E.W.: What’s clever about that?

E.M.: He’s only three foot tall!

(As audience laugh, Eric and Ernie both talk under their breath to each other for a second.)

E.M.: He’s back there at the moment like that.
(Bends his leg at funny angle and leans to one side)
It’s agony for him! He doesn’t know where to put his hat.

(Eric grabs Ernie’s arm.)

E.M.:
(Quietly)
But he has found a place, I’m told.

E.M.: My god, it’s all going on…you’re working well, Ern.

(Ernie stands there, arms crossed.)

E.M.:You’re working well…you can’t see the join.
(Points to Ernie’s hair)
that’s one of the best you’ve ever had that.

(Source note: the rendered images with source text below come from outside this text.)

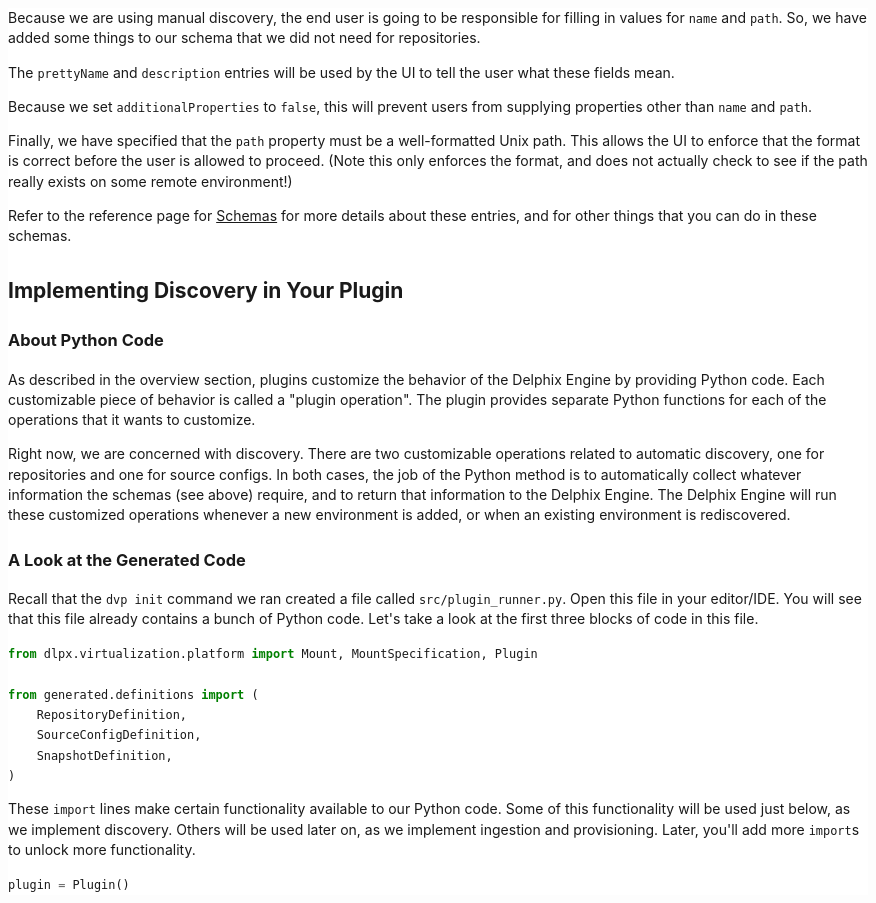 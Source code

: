 Because we are using manual discovery, the end user is going to be responsible for filling in values for `name` and `path`. So, we have added some things to our schema that we did not need for repositories.

The `prettyName` and `description` entries will be used by the UI to tell the user what these fields mean.

Because we set `additionalProperties` to `false`, this will prevent users from supplying properties other than `name` and `path`.

Finally, we have specified that the `path` property must be a well-formatted Unix path. This allows the UI to enforce that the format is correct before the user is allowed to proceed. (Note this only enforces the format, and does not actually check to see if the path really exists on some remote environment!)

Refer to the reference page for [Schemas](/References/Schemas.md) for more details about these entries, and for other things that you can do in these schemas.

## Implementing Discovery in Your Plugin

### About Python Code

As described in the overview section, plugins customize the behavior of the Delphix Engine by providing Python code. Each customizable piece of behavior is called a "plugin operation". The plugin provides separate Python functions for each of the operations that it wants to customize.

Right now, we are concerned with discovery. There are two customizable operations related to automatic discovery, one for repositories and one for source configs. In both cases, the job of the Python method is to automatically collect whatever information the schemas (see above) require, and to return that information to the Delphix Engine. The Delphix Engine will run these customized operations whenever a new environment is added, or when an existing environment is rediscovered.

### A Look at the Generated Code
Recall that the `dvp init` command we ran created a file called `src/plugin_runner.py`. Open this file in your editor/IDE. You will see that this file already contains a bunch of Python code. Let's take a look at the first three blocks of code in this file.

```python
from dlpx.virtualization.platform import Mount, MountSpecification, Plugin

from generated.definitions import (
    RepositoryDefinition,
    SourceConfigDefinition,
    SnapshotDefinition,
)
```
These `import` lines make certain functionality available to our Python code. Some of this functionality will
be used just below, as we implement discovery. Others will be used later on, as we implement
ingestion and provisioning. Later, you'll add more `import`s to unlock more functionality.

```python
plugin = Plugin()
```
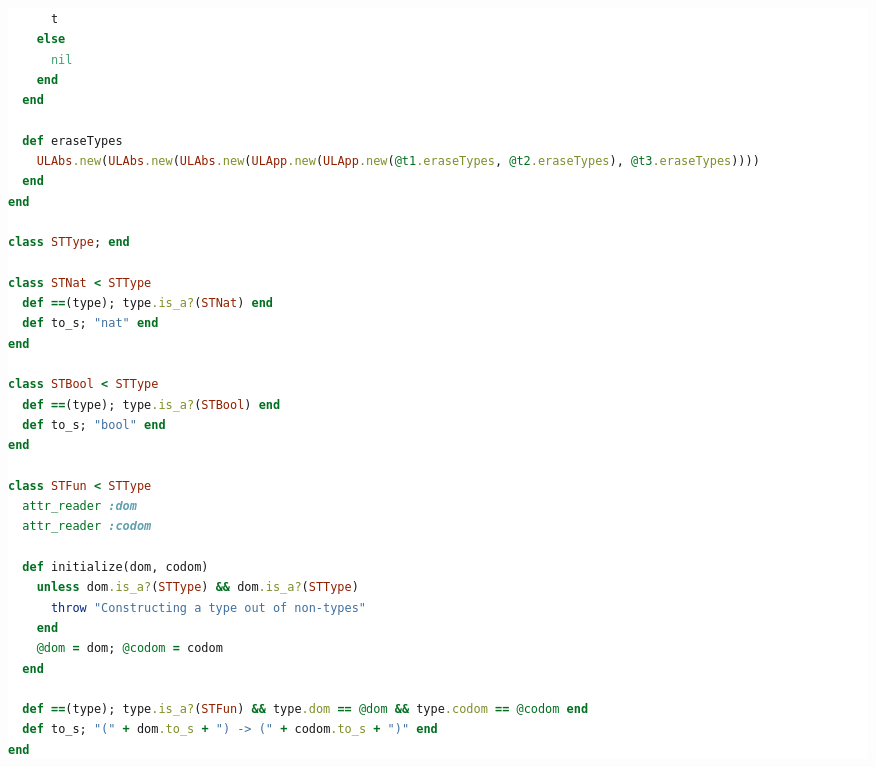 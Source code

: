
 ```ruby
      t
    else
      nil
    end
  end

  def eraseTypes
    ULAbs.new(ULAbs.new(ULAbs.new(ULApp.new(ULApp.new(@t1.eraseTypes, @t2.eraseTypes), @t3.eraseTypes))))
  end
end

class STType; end

class STNat < STType
  def ==(type); type.is_a?(STNat) end
  def to_s; "nat" end
end

class STBool < STType
  def ==(type); type.is_a?(STBool) end
  def to_s; "bool" end
end

class STFun < STType
  attr_reader :dom
  attr_reader :codom

  def initialize(dom, codom)
    unless dom.is_a?(STType) && dom.is_a?(STType)
      throw "Constructing a type out of non-types"
    end
    @dom = dom; @codom = codom
  end

  def ==(type); type.is_a?(STFun) && type.dom == @dom && type.codom == @codom end
  def to_s; "(" + dom.to_s + ") -> (" + codom.to_s + ")" end
end
```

It’s a beauty!

(Ernie proudly tapping his hair as Eric says this.)

E.M: It arrived this morning all the way from Axminster…on its own. You should have seen it climbing up those steps!

(Eric uses his hand to help visualise the image.)

E.M.: Like the beast with five fingers. Aaaahhghgh!!!!!

E.W.: I’ve shampooed it.

E.M.: Eh?

E.W.: I’ve just shampooed it.

E.M.: With what?

(Laugh from Ernie and then from Eric.)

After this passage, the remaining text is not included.